■ Action item: Search term "researchers": copy each line of the data containing it.

--- Task input Enclosed Below ---

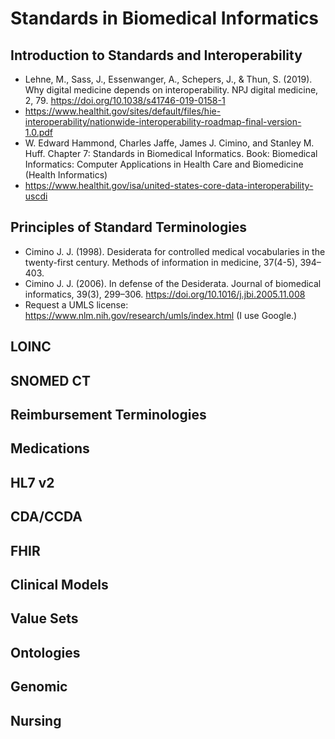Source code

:# Standards in Biomedical Informatics

## Introduction to Standards and Interoperability

* Lehne, M., Sass, J., Essenwanger, A., Schepers, J., & Thun, S. (2019). Why digital medicine depends on interoperability. NPJ digital medicine, 2, 79. https://doi.org/10.1038/s41746-019-0158-1
* https://www.healthit.gov/sites/default/files/hie-interoperability/nationwide-interoperability-roadmap-final-version-1.0.pdf
* W. Edward Hammond, Charles Jaffe, James J. Cimino, and Stanley M. Huff. Chapter 7: Standards in Biomedical Informatics. Book: Biomedical Informatics: Computer Applications in Health Care and Biomedicine (Health Informatics)
* https://www.healthit.gov/isa/united-states-core-data-interoperability-uscdi

## Principles of Standard Terminologies

* Cimino J. J. (1998). Desiderata for controlled medical vocabularies in the twenty-first century. Methods of information in medicine, 37(4-5), 394–403.
* Cimino J. J. (2006). In defense of the Desiderata. Journal of biomedical informatics, 39(3), 299–306. https://doi.org/10.1016/j.jbi.2005.11.008
* Request a UMLS license: https://www.nlm.nih.gov/research/umls/index.html (I use Google.)

## LOINC

## SNOMED CT

## Reimbursement Terminologies

## Medications

## HL7 v2

## CDA/CCDA

## FHIR

## Clinical Models

## Value Sets

## Ontologies

## Genomic

## Nursing
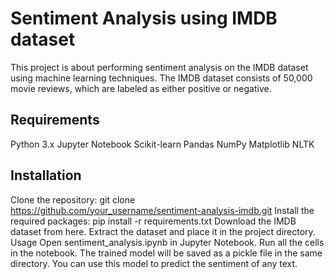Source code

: 

# Sentiment Analysis using IMDB dataset
This project is about performing sentiment analysis on the IMDB dataset using machine learning techniques. The IMDB dataset consists of 50,000 movie reviews, which are labeled as either positive or negative.

## Requirements
Python 3.x
Jupyter Notebook
Scikit-learn
Pandas
NumPy
Matplotlib
NLTK
## Installation
Clone the repository: git clone https://github.com/your_username/sentiment-analysis-imdb.git
Install the required packages: pip install -r requirements.txt
Download the IMDB dataset from here.
Extract the dataset and place it in the project directory.
Usage
Open sentiment_analysis.ipynb in Jupyter Notebook.
Run all the cells in the notebook.
The trained model will be saved as a pickle file in the same directory.
You can use this model to predict the sentiment of any text.
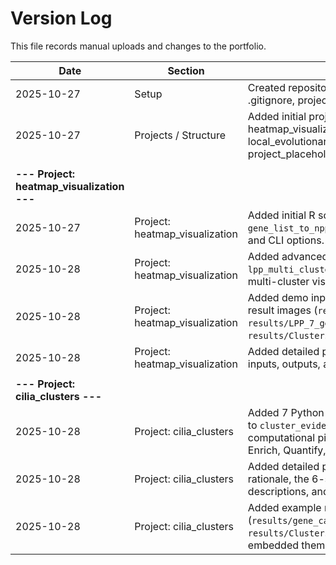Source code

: # Version Log

This file records manual uploads and changes to the portfolio.

| Date       | Section                          | Description                                                                                                                                                                                             |
|------------|----------------------------------|---------------------------------------------------------------------------------------------------------------------------------------------------------------------------------------------------------|
| 2025-10-27 | Setup                            | Created repository structure (README, LICENSE, .gitignore, projects/, notebooks/).                                                                                                                        |
| 2025-10-27 | Projects / Structure             | Added initial project templates: cilia_clusters, heatmap_visualization, local_evolutionary_barcode_segments, project_placeholder; added standard `.keep` files.                                            |
|            |                                  |                                                                                                                                                                                                         |
| **--- Project: heatmap_visualization ---** |                                  |                                                                                                                                                                                                         |
| 2025-10-27 | Project: heatmap_visualization | Added initial R scripts (`gene_list_to_lpp_heatmap.R`, `gene_list_to_npp_heatmap.R`) with full documentation and CLI options.                                                                                |
| 2025-10-28 | Project: heatmap_visualization | Added advanced R script `lpp_multi_cluster_heatmap_with_inclusion.R` for multi-cluster visualization with annotations and full CLI.                                                                       |
| 2025-10-28 | Project: heatmap_visualization | Added demo input templates (`input/`) and example result images (`results/NPP_7_genes_HeatMap_2025.png`, `results/LPP_7_genes_HeatMap_2025.png`, `results/Clusters_Dominated_by_Known_Genes.png`).           |
| 2025-10-28 | Project: heatmap_visualization | Added detailed project README, explaining scripts, inputs, outputs, and embedding example result images.                                                                                                    |
|            |                                  |                                                                                                                                                                                                         |
| **--- Project: cilia_clusters ---** |                                  |                                                                                                                                                                                                         |
| 2025-10-28 | Project: cilia_clusters        | Added 7 Python scripts (`extract_cilia_annotations.py` to `cluster_evidence_viz.py`) comprising the complete computational pipeline for cluster analysis (Filter, Enrich, Quantify, Validate, Visualize). |
| 2025-10-28 | Project: cilia_clusters        | Added detailed project README outlining the scientific rationale, the 6-step computational workflow, script descriptions, and usage examples.                                                            |
| 2025-10-28 | Project: cilia_clusters        | Added example result images (`results/gene_category_distribution_per_cluster.png`, `results/Clusters_Dominated_by_Known_Genes.png`) and embedded them in the README.                                        |
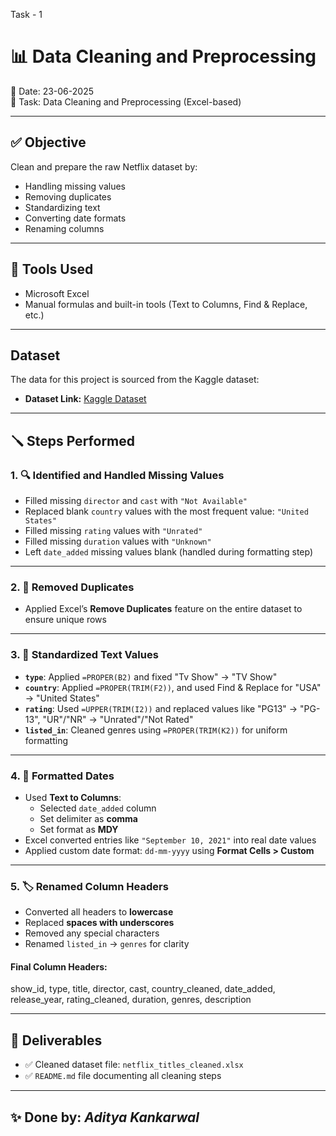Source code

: Task - 1
# 📊 Data Cleaning and Preprocessing

📅 Date: 23-06-2025  
📂 Task: Data Cleaning and Preprocessing (Excel-based)  


---

## ✅ Objective
Clean and prepare the raw Netflix dataset by:
- Handling missing values
- Removing duplicates
- Standardizing text
- Converting date formats
- Renaming columns

---

## 🔧 Tools Used
- Microsoft Excel  
- Manual formulas and built-in tools (Text to Columns, Find & Replace, etc.)

---

## Dataset

The data for this project is sourced from the Kaggle dataset:

- **Dataset Link:** [Kaggle Dataset](https://www.kaggle.com/datasets/shivamb/netflix-shows?resource=download)

---

## 🪛 Steps Performed

### 1. 🔍 Identified and Handled Missing Values
- Filled missing `director` and `cast` with `"Not Available"`
- Replaced blank `country` values with the most frequent value: `"United States"`
- Filled missing `rating` values with `"Unrated"`
- Filled missing `duration` values with `"Unknown"`
- Left `date_added` missing values blank (handled during formatting step)

---

### 2. 🔁 Removed Duplicates
- Applied Excel’s **Remove Duplicates** feature on the entire dataset to ensure unique rows

---

### 3. 🧼 Standardized Text Values
- **`type`**: Applied `=PROPER(B2)` and fixed "Tv Show" → "TV Show"
- **`country`**: Applied `=PROPER(TRIM(F2))`, and used Find & Replace for "USA" → "United States"
- **`rating`**: Used `=UPPER(TRIM(I2))` and replaced values like "PG13" → "PG-13", "UR"/"NR" → "Unrated"/"Not Rated"
- **`listed_in`**: Cleaned genres using `=PROPER(TRIM(K2))` for uniform formatting

---

### 4. 📅 Formatted Dates
- Used **Text to Columns**:
  - Selected `date_added` column
  - Set delimiter as **comma**
  - Set format as **MDY**
- Excel converted entries like `"September 10, 2021"` into real date values
- Applied custom date format: `dd-mm-yyyy` using **Format Cells > Custom**

---

### 5. 🏷️ Renamed Column Headers
- Converted all headers to **lowercase**
- Replaced **spaces with underscores**
- Removed any special characters
- Renamed `listed_in` → `genres` for clarity

#### Final Column Headers:
show_id, type, title, director, cast, country_cleaned, date_added, release_year, rating_cleaned, duration, genres, description


---

## 📁 Deliverables
- ✅ Cleaned dataset file: `netflix_titles_cleaned.xlsx`
- ✅ `README.md` file documenting all cleaning steps

---

## ✨ Done by: *Aditya Kankarwal*

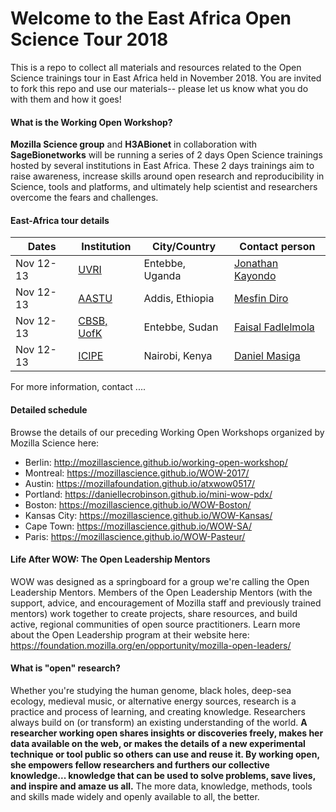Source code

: # Welcome to the East Africa Open Science Tour 2018

This is a repo to collect all materials and resources related to the Open Science trainings tour in East Africa held in November 2018.  You are invited to fork this repo and use our materials-- please let us know what you do with them and how it goes!


#### What is the Working Open Workshop?

**Mozilla Science group** and **H3ABionet** in collaboration with **SageBionetworks** will be running a series of 2 days Open Science trainings hosted by several institutions in East Africa. 
These 2 days trainings aim to raise awareness, increase skills around open research and reproducibility in Science, tools and platforms,  and ultimately help scientist and researchers overcome the fears and challenges. 

#### East-Africa tour details

| Dates | Institution | City/Country |Contact person |
| ------------- | ------------- |------------- |------------- |
| Nov 12-13 | [UVRI]()|Entebbe, Uganda|[Jonathan Kayondo](jkayondo@gmail.com)| 
| Nov 12-13 | [AASTU]()|Addis, Ethiopia|[Mesfin Diro](http://mesfin.diro@aau.edu.et )| 
| Nov 12-13 | [CBSB, UofK]()|Entebbe, Sudan|[Faisal Fadlelmola](faisal.mohamed@hotmail.com)| 
| Nov 12-13 | [ICIPE]()|Nairobi, Kenya|[Daniel Masiga]()| 

For more information, contact ....


#### Detailed schedule

Browse the details of our preceding Working Open Workshops organized by Mozilla Science here:

* Berlin: http://mozillascience.github.io/working-open-workshop/
* Montreal: https://mozillascience.github.io/WOW-2017/
* Austin: https://mozillafoundation.github.io/atxwow0517/
* Portland: https://daniellecrobinson.github.io/mini-wow-pdx/
* Boston: https://mozillascience.github.io/WOW-Boston/
* Kansas City: https://mozillascience.github.io/WOW-Kansas/
* Cape Town: https://mozillascience.github.io/WOW-SA/
* Paris: https://mozillascience.github.io/WOW-Pasteur/

#### Life After WOW: The Open Leadership Mentors

WOW was designed as a springboard for a group we're calling the Open Leadership Mentors. Members of the Open Leadership Mentors (with the support, advice, and encouragement of Mozilla staff and previously trained mentors) work together to create projects, share resources, and build active, regional communities of open source practitioners. Learn more about the Open Leadership program at their website here: https://foundation.mozilla.org/en/opportunity/mozilla-open-leaders/

#### What is "open" research?

Whether you're studying the human genome, black holes, deep-sea ecology, medieval music, or alternative energy sources, research is a practice and process of learning, and creating knowledge. Researchers always build on (or transform) an existing understanding of the world. **A researcher working open shares insights or discoveries freely, makes her data available on the web, or makes the details of a new experimental technique or tool public so others can use and reuse it. By working open, she empowers fellow researchers and furthers our collective knowledge... knowledge that can be used to solve problems, save lives, and inspire and amaze us all.** The more data, knowledge, methods, tools and skills made widely and openly available to all, the better.  
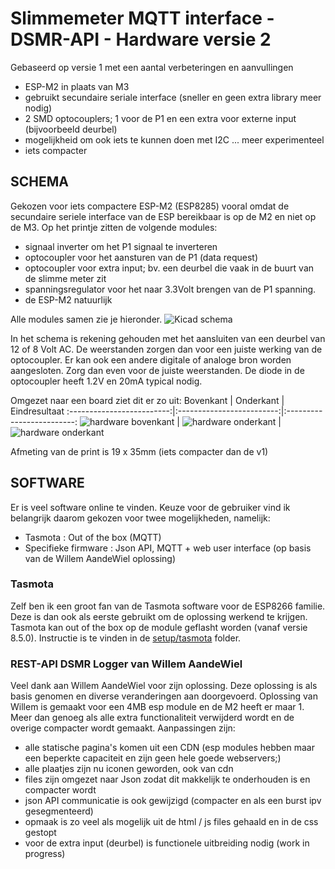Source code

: # Slimmemeter MQTT interface - DSMR-API - Hardware versie 2
Gebaseerd op versie 1 met een aantal verbeteringen en aanvullingen
- ESP-M2 in plaats van M3
- gebruikt secundaire seriale interface (sneller en geen extra library meer nodig)
- 2 SMD optocouplers; 1 voor de P1 en een extra voor externe input (bijvoorbeeld deurbel)
- mogelijkheid om ook iets te kunnen doen met I2C ... meer experimenteel
- iets compacter

## SCHEMA
Gekozen voor iets compactere ESP-M2 (ESP8285) vooral omdat de secundaire seriele interface van de ESP bereikbaar is op de M2 en niet op de M3. 
Op het printje zitten de volgende modules:
- signaal inverter om het P1 signaal te inverteren
- optocoupler voor het aansturen van de P1 (data request)
- optocoupler voor extra input; bv. een deurbel die vaak in de buurt van de slimme meter zit
- spanningsregulator voor het naar 3.3Volt brengen van de P1 spanning.
- de ESP-M2 natuurlijk

Alle modules samen zie je hieronder.
![Kicad schema](hardware/v2-kicad-schema.png) 

In het schema is rekening gehouden met het aansluiten van een deurbel van 12 of 8 Volt AC. De weerstanden zorgen dan voor een juiste werking van de optocoupler. Er kan ook een andere digitale of analoge bron worden aangesloten. Zorg dan even voor de juiste weerstanden. De diode in de optocoupler heeft 1.2V en 20mA typical nodig.

Omgezet naar een board ziet dit er zo uit:
Bovenkant             |  Onderkant |  Eindresultaat
:-------------------------:|:-------------------------:|:-------------------------:
![hardware bovenkant](hardware/v2-print-boven.png)  |  ![hardware onderkant](hardware/v2-print-onder.png) | ![hardware onderkant](hardware/v2-eindresultaat.png)

Afmeting van de print is 19 x 35mm (iets compacter dan de v1)

## SOFTWARE
Er is veel software online te vinden. Keuze voor de gebruiker vind ik belangrijk daarom gekozen voor twee mogelijkheden, namelijk:
- Tasmota : Out of the box (MQTT)
- Specifieke firmware : Json API, MQTT + web user interface (op basis van de Willem AandeWiel oplossing)

### Tasmota
Zelf ben ik een groot fan van de Tasmota software voor de ESP8266 familie. Deze is dan ook als eerste gebruikt om de oplossing werkend te krijgen. Tasmota kan out of the box op de module geflasht worden (vanaf versie 8.5.0). Instructie is te vinden in de [setup/tasmota](setup/tastmota/Setup%20Tasmota.md) folder.

### REST-API DSMR Logger van Willem AandeWiel
Veel dank aan Willem AandeWiel voor zijn oplossing. Deze oplossing is als basis genomen en diverse veranderingen aan doorgevoerd. Oplossing van Willem is gemaakt voor een 4MB esp module en de M2 heeft er maar 1. Meer dan genoeg als alle extra functionaliteit verwijderd wordt en de overige compacter wordt gemaakt.
Aanpassingen zijn:
- alle statische pagina's komen uit een CDN (esp modules hebben maar een beperkte capaciteit en zijn geen hele goede webservers;)
- alle plaatjes zijn nu iconen geworden, ook van cdn
- files zijn omgezet naar Json zodat dit makkelijk te onderhouden is en compacter wordt
- json API communicatie is ook gewijzigd (compacter en als een burst ipv gesegmenteerd)
- opmaak is zo veel als mogelijk uit de html / js files gehaald en in de css gestopt
- voor de extra input (deurbel) is functionele uitbreiding nodig (work in progress)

--- End of Enclosed Task input ---

■ Finished exercise:
These 2 days trainings aim to raise awareness, increase skills around open research and reproducibility in Science, tools and platforms,  and ultimately help scientist and researchers overcome the fears and challenges. 
Whether you're studying the human genome, black holes, deep-sea ecology, medieval music, or alternative energy sources, research is a practice and process of learning, and creating knowledge. Researchers always build on (or transform) an existing understanding of the world. **A researcher working open shares insights or discoveries freely, makes her data available on the web, or makes the details of a new experimental technique or tool public so others can use and reuse it. By working open, she empowers fellow researchers and furthers our collective knowledge... knowledge that can be used to solve problems, save lives, and inspire and amaze us all.** The more data, knowledge, methods, tools and skills made widely and openly available to all, the better.  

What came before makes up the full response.